In 2013, the Dutch government took a number of steps to ensure that the Netherlands remains an attractive location for foreign investments. At the same time, these measures acknowledge that international rules and sentiment on corporate tax is changing rapidly. The Netherlands is at the forefront of implementing rules on substance, transfer pricing and tax treaties. Taxand Netherlands summarises the developments in the tax space below.

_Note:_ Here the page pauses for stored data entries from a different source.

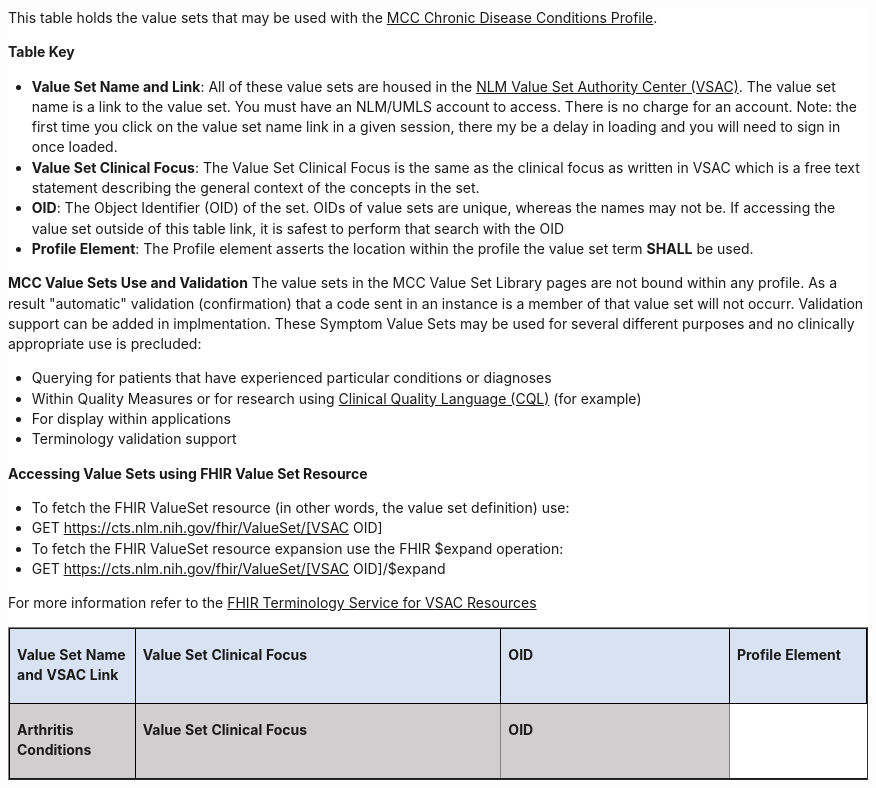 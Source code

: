 This table holds the value sets that may be used with the [MCC Chronic Disease Conditions Profile](StructureDefinition-MCCChronicDisease.html). 

**Table Key**
* **Value Set Name and Link**: All of these value sets are housed in the [NLM Value Set Authority Center (VSAC)](https://vsac.nlm.nih.gov/welcome). The value set name is a link to the value set. You must have an NLM/UMLS account to access. There is no charge for an account. Note: the first time you click on the value set name link in a given session, there my be a delay in loading and you will need to sign in once loaded.
* **Value Set Clinical Focus**: The Value Set Clinical Focus is the same as the clinical focus as written in VSAC which is a free text statement describing the general context of the concepts in the set.
* **OID**: The Object Identifier (OID) of the set. OIDs of value sets are unique, whereas the names may not be. If accessing the value set outside of this table link, it is safest to perform that search with the OID
* **Profile Element**: The Profile element asserts the location within the profile the value set term **SHALL** be used.

**MCC Value Sets Use and Validation**
The value sets in the MCC Value Set Library pages are not bound within any profile. As a result "automatic" validation (confirmation) that a code sent in an instance is a member of that value set will not occurr. Validation support can be added in implmentation. These Symptom Value Sets may be used for several different purposes and no clinically appropriate use is precluded: 
* Querying for patients that have experienced particular conditions or diagnoses
* Within Quality Measures or for research using [Clinical Quality Language (CQL)](http://cql.hl7.org/) (for example)
* For display within applications
* Terminology validation support

**Accessing Value Sets using FHIR Value Set Resource**
* To fetch the FHIR ValueSet resource (in other words, the value set definition) use:
 * GET https://cts.nlm.nih.gov/fhir/ValueSet/[VSAC OID] 
* To fetch the FHIR ValueSet resource expansion use the FHIR $expand operation:
 * GET https://cts.nlm.nih.gov/fhir/ValueSet/[VSAC OID]/$expand 

For more information refer to the [FHIR Terminology Service for VSAC Resources](https://www.nlm.nih.gov/vsac/support/usingvsac/vsacfhirapi.html#:~:text=The%20FHIR%20Terminology%20Service%20for,included%20in%20the%20value%20sets.)


<table border="1" cellspacing="0" style="width:100.0%">
	<tbody>
		<tr>
			<td style="background-color:#d9e2f3; border-color:black; height:15.75pt; width:11%">
			<p><strong>Value Set Name and VSAC Link</strong></p>
			</td>
			<td style="background-color:#d9e2f3; border-color:black; height:15.75pt; width:32%">
			<p><strong>Value Set Clinical Focus</strong></p>
			</td>
			<td style="background-color:#d9e2f3; border-color:black; height:15.75pt; width:20%">
			<p><strong>OID</strong></p>
			</td>
			<td style="background-color:#d9e2f3; border-color:black; height:15.75pt; width:12%">
			<p><strong>Profile Element</strong></p>
			</td>
		</tr>
		<tr>
			<td style="background-color:#d0cece; border-color:black; height:28.3pt; width:11%">
			<p><strong>Arthritis Conditions</strong></p>
			</td>
			<td style="background-color:#d0cece; height:28.3pt; width:32%">
			<p><strong>Value Set Clinical Focus</strong></p>
			</td>
			<td style="background-color:#d0cece; height:28.3pt; width:20%">
			<p><strong>OID</strong></p>
			</td>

During 2013 the Dutch government showed a strong willingness to ensure that the Netherlands remains a competitive jurisdiction for foreign investments. These new measures show that the Netherlands is acting as a frontrunner to strike the right balance between competitiveness, transparency and (OECD) compliant legislation. Below is a summary of some of the relevant measures for corporate tax purposes:


In 2001, the Dutch government published safe harbour rules regarding Dutch substance requirements. It was essential for these requirements to be met in order for a Dutch company to obtain advanced certainty from the Dutch tax authorities by way of an APA/ATR. The requirements, for example, stipulate that at least 50% of the company’s directors should be Dutch residents and that its key decisions should be made in the Netherlands.

It is now common practise to use these requirements as a minimum for any structure set up in the Netherlands. The Dutch government announced that from 1 January 2014 these requirements will now not only apply to companies that have concluded an APA/ATR, but will also become applicable to all Dutch companies where activities consist of at least 70% group financing and licensing activities (or similar activities such as leasing activities).

It is important to note that these requirements only apply to financing and licensing companies and thus not to other types of companies, such as holding companies (for which no APA/ATR is requested). Companies should specify in their corporate tax return whether they meet these requirements. Group financing and licensing companies that do not meet the substance requirements but declare otherwise in their tax return, would be subject to an administrative penalty. In addition, the Dutch tax authorities may spontaneously exchange information with treaty partners about companies that do not meet the substance requirements.


In 2013, the Netherlands continued its tradition of maintaining and extending its extensive tax treaty network. One of the most important treaties concluded is with China. This treaty allows for a 5% dividend withholding tax rate and is one of the most favourable treaties concluded by China. Discover more about the China Netherlands tax treaty.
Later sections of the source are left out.